• WHAT THE TASK REQUIRES: A word-for-word transcription of the data below is required.

Records drawn from a dataset

== Segment start ==

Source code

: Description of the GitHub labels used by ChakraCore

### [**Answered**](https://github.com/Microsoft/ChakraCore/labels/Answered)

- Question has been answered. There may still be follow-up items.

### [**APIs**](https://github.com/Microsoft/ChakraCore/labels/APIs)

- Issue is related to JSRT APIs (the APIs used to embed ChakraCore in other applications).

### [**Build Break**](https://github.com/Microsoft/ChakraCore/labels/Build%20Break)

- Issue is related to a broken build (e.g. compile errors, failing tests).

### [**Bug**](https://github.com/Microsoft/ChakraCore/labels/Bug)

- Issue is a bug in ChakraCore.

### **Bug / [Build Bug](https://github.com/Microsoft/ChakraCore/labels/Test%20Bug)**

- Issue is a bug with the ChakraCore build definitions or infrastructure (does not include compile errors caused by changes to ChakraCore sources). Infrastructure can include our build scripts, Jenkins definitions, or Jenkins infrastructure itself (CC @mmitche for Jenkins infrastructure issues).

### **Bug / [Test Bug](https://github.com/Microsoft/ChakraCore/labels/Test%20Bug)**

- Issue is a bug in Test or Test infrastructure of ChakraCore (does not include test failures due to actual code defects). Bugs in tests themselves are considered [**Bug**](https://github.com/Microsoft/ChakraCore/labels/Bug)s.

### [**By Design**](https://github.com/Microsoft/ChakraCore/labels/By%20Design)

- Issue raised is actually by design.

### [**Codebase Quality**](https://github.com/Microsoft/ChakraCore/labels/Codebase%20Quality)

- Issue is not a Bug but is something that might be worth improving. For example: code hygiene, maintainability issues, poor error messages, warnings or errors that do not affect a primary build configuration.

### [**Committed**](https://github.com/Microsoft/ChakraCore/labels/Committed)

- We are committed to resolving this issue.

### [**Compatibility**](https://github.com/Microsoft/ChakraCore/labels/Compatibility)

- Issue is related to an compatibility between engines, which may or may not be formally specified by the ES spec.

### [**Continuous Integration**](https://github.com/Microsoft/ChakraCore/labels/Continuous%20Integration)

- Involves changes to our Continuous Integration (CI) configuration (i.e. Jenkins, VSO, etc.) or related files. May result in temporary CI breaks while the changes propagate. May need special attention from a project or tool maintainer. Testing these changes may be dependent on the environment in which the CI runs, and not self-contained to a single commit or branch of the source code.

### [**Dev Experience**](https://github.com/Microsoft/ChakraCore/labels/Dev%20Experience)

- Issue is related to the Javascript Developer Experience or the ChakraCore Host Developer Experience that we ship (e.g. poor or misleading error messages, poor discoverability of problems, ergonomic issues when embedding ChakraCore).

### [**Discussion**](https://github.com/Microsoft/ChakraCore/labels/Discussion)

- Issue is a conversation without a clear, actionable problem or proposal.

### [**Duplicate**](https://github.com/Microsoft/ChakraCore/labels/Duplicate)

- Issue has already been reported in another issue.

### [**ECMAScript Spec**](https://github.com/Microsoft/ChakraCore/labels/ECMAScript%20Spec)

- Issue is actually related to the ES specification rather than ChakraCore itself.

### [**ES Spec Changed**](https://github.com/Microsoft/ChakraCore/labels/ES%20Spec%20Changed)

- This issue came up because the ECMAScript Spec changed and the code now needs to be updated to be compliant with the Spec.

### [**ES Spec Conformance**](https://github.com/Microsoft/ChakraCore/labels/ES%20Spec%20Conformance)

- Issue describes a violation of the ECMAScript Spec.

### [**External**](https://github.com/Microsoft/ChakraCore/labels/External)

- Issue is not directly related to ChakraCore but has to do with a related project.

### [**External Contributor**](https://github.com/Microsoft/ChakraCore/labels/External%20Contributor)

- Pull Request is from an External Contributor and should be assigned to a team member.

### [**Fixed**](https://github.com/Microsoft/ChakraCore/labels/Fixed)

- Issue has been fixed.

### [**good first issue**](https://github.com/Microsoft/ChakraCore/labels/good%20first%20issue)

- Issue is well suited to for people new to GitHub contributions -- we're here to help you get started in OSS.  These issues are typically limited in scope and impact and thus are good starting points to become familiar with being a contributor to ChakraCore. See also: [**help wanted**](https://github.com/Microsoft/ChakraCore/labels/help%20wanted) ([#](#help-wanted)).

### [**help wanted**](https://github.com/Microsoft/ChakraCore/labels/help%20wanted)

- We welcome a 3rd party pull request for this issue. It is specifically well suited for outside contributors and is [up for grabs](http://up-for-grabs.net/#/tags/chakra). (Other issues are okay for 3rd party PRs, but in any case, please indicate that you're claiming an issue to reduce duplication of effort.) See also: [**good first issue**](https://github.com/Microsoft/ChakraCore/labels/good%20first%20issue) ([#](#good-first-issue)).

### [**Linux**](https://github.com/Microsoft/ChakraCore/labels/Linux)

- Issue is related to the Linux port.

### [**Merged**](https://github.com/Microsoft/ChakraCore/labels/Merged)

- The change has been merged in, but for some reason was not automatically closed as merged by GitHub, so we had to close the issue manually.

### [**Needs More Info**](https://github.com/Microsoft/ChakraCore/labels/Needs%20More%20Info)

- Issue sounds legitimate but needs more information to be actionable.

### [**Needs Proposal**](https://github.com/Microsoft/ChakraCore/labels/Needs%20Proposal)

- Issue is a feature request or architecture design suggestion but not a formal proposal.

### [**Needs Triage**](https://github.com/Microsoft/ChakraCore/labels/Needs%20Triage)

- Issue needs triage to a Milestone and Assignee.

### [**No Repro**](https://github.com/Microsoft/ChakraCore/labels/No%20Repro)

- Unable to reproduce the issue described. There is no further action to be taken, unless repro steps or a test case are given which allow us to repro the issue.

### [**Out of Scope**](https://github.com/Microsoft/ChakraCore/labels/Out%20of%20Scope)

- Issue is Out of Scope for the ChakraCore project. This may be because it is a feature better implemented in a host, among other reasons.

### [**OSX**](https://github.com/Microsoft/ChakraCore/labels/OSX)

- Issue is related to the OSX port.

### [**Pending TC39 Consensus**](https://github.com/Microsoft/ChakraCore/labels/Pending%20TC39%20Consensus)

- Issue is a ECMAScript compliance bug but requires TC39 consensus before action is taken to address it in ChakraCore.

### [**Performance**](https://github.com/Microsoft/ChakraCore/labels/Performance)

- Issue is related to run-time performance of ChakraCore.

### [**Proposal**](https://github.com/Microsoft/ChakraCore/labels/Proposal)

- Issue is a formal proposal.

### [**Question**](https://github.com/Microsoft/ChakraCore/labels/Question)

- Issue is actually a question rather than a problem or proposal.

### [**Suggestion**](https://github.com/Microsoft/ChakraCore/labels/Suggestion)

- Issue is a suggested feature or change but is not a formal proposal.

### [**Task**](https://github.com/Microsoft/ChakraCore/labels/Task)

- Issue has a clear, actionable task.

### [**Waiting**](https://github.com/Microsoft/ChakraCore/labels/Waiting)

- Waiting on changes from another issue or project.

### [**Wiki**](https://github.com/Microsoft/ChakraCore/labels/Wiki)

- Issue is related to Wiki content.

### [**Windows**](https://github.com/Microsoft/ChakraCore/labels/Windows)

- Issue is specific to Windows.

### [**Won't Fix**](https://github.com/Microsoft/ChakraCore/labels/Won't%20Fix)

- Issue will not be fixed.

== Segment end ==

• REPLY:
Source code

: Description of the GitHub labels used by ChakraCore

### [**Answered**](https://github.com/Microsoft/ChakraCore/labels/Answered)

- Question has been answered. There may still be follow-up items.

### [**APIs**](https://github.com/Microsoft/ChakraCore/labels/APIs)

- Issue is related to JSRT APIs (the APIs used to embed ChakraCore in other applications).

### [**Build Break**](https://github.com/Microsoft/ChakraCore/labels/Build%20Break)

- Issue is related to a broken build (e.g. compile errors, failing tests).

### [**Bug**](https://github.com/Microsoft/ChakraCore/labels/Bug)

- Issue is a bug in ChakraCore.

### **Bug / [Build Bug](https://github.com/Microsoft/ChakraCore/labels/Test%20Bug)**

- Issue is a bug with the ChakraCore build definitions or infrastructure (does not include compile errors caused by changes to ChakraCore sources). Infrastructure can include our build scripts, Jenkins definitions, or Jenkins infrastructure itself (CC @mmitche for Jenkins infrastructure issues).

### **Bug / [Test Bug](https://github.com/Microsoft/ChakraCore/labels/Test%20Bug)**

- Issue is a bug in Test or Test infrastructure of ChakraCore (does not include test failures due to actual code defects). Bugs in tests themselves are considered [**Bug**](https://github.com/Microsoft/ChakraCore/labels/Bug)s.

### [**By Design**](https://github.com/Microsoft/ChakraCore/labels/By%20Design)

- Issue raised is actually by design.

### [**Codebase Quality**](https://github.com/Microsoft/ChakraCore/labels/Codebase%20Quality)

- Issue is not a Bug but is something that might be worth improving. For example: code hygiene, maintainability issues, poor error messages, warnings or errors that do not affect a primary build configuration.

### [**Committed**](https://github.com/Microsoft/ChakraCore/labels/Committed)

- We are committed to resolving this issue.

### [**Compatibility**](https://github.com/Microsoft/ChakraCore/labels/Compatibility)

- Issue is related to an compatibility between engines, which may or may not be formally specified by the ES spec.

### [**Continuous Integration**](https://github.com/Microsoft/ChakraCore/labels/Continuous%20Integration)

- Involves changes to our Continuous Integration (CI) configuration (i.e. Jenkins, VSO, etc.) or related files. May result in temporary CI breaks while the changes propagate. May need special attention from a project or tool maintainer. Testing these changes may be dependent on the environment in which the CI runs, and not self-contained to a single commit or branch of the source code.

### [**Dev Experience**](https://github.com/Microsoft/ChakraCore/labels/Dev%20Experience)

- Issue is related to the Javascript Developer Experience or the ChakraCore Host Developer Experience that we ship (e.g. poor or misleading error messages, poor discoverability of problems, ergonomic issues when embedding ChakraCore).

### [**Discussion**](https://github.com/Microsoft/ChakraCore/labels/Discussion)

- Issue is a conversation without a clear, actionable problem or proposal.

### [**Duplicate**](https://github.com/Microsoft/ChakraCore/labels/Duplicate)

- Issue has already been reported in another issue.

### [**ECMAScript Spec**](https://github.com/Microsoft/ChakraCore/labels/ECMAScript%20Spec)

- Issue is actually related to the ES specification rather than ChakraCore itself.

### [**ES Spec Changed**](https://github.com/Microsoft/ChakraCore/labels/ES%20Spec%20Changed)

- This issue came up because the ECMAScript Spec changed and the code now needs to be updated to be compliant with the Spec.

### [**ES Spec Conformance**](https://github.com/Microsoft/ChakraCore/labels/ES%20Spec%20Conformance)

- Issue describes a violation of the ECMAScript Spec.

### [**External**](https://github.com/Microsoft/ChakraCore/labels/External)

- Issue is not directly related to ChakraCore but has to do with a related project.

### [**External Contributor**](https://github.com/Microsoft/ChakraCore/labels/External%20Contributor)

- Pull Request is from an External Contributor and should be assigned to a team member.

### [**Fixed**](https://github.com/Microsoft/ChakraCore/labels/Fixed)

- Issue has been fixed.

### [**good first issue**](https://github.com/Microsoft/ChakraCore/labels/good%20first%20issue)

- Issue is well suited to for people new to GitHub contributions -- we're here to help you get started in OSS.  These issues are typically limited in scope and impact and thus are good starting points to become familiar with being a contributor to ChakraCore. See also: [**help wanted**](https://github.com/Microsoft/ChakraCore/labels/help%20wanted) ([#](#help-wanted)).

### [**help wanted**](https://github.com/Microsoft/ChakraCore/labels/help%20wanted)

- We welcome a 3rd party pull request for this issue. It is specifically well suited for outside contributors and is [up for grabs](http://up-for-grabs.net/#/tags/chakra). (Other issues are okay for 3rd party PRs, but in any case, please indicate that you're claiming an issue to reduce duplication of effort.) See also: [**good first issue**](https://github.com/Microsoft/ChakraCore/labels/good%20first%20issue) ([#](#good-first-issue)).

### [**Linux**](https://github.com/Microsoft/ChakraCore/labels/Linux)

- Issue is related to the Linux port.

### [**Merged**](https://github.com/Microsoft/ChakraCore/labels/Merged)

- The change has been merged in, but for some reason was not automatically closed as merged by GitHub, so we had to close the issue manually.

### [**Needs More Info**](https://github.com/Microsoft/ChakraCore/labels/Needs%20More%20Info)

- Issue sounds legitimate but needs more information to be actionable.

### [**Needs Proposal**](https://github.com/Microsoft/ChakraCore/labels/Needs%20Proposal)

- Issue is a feature request or architecture design suggestion but not a formal proposal.

### [**Needs Triage**](https://github.com/Microsoft/ChakraCore/labels/Needs%20Triage)

- Issue needs triage to a Milestone and Assignee.

### [**No Repro**](https://github.com/Microsoft/ChakraCore/labels/No%20Repro)

- Unable to reproduce the issue described. There is no further action to be taken, unless repro steps or a test case are given which allow us to repro the issue.

### [**Out of Scope**](https://github.com/Microsoft/ChakraCore/labels/Out%20of%20Scope)

- Issue is Out of Scope for the ChakraCore project. This may be because it is a feature better implemented in a host, among other reasons.

### [**OSX**](https://github.com/Microsoft/ChakraCore/labels/OSX)

- Issue is related to the OSX port.

### [**Pending TC39 Consensus**](https://github.com/Microsoft/ChakraCore/labels/Pending%20TC39%20Consensus)

- Issue is a ECMAScript compliance bug but requires TC39 consensus before action is taken to address it in ChakraCore.

### [**Performance**](https://github.com/Microsoft/ChakraCore/labels/Performance)

- Issue is related to run-time performance of ChakraCore.

### [**Proposal**](https://github.com/Microsoft/ChakraCore/labels/Proposal)

- Issue is a formal proposal.

### [**Question**](https://github.com/Microsoft/ChakraCore/labels/Question)

- Issue is actually a question rather than a problem or proposal.

### [**Suggestion**](https://github.com/Microsoft/ChakraCore/labels/Suggestion)

- Issue is a suggested feature or change but is not a formal proposal.

### [**Task**](https://github.com/Microsoft/ChakraCore/labels/Task)

- Issue has a clear, actionable task.

### [**Waiting**](https://github.com/Microsoft/ChakraCore/labels/Waiting)

- Waiting on changes from another issue or project.

### [**Wiki**](https://github.com/Microsoft/ChakraCore/labels/Wiki)

- Issue is related to Wiki content.

### [**Windows**](https://github.com/Microsoft/ChakraCore/labels/Windows)

- Issue is specific to Windows.

### [**Won't Fix**](https://github.com/Microsoft/ChakraCore/labels/Won't%20Fix)

- Issue will not be fixed.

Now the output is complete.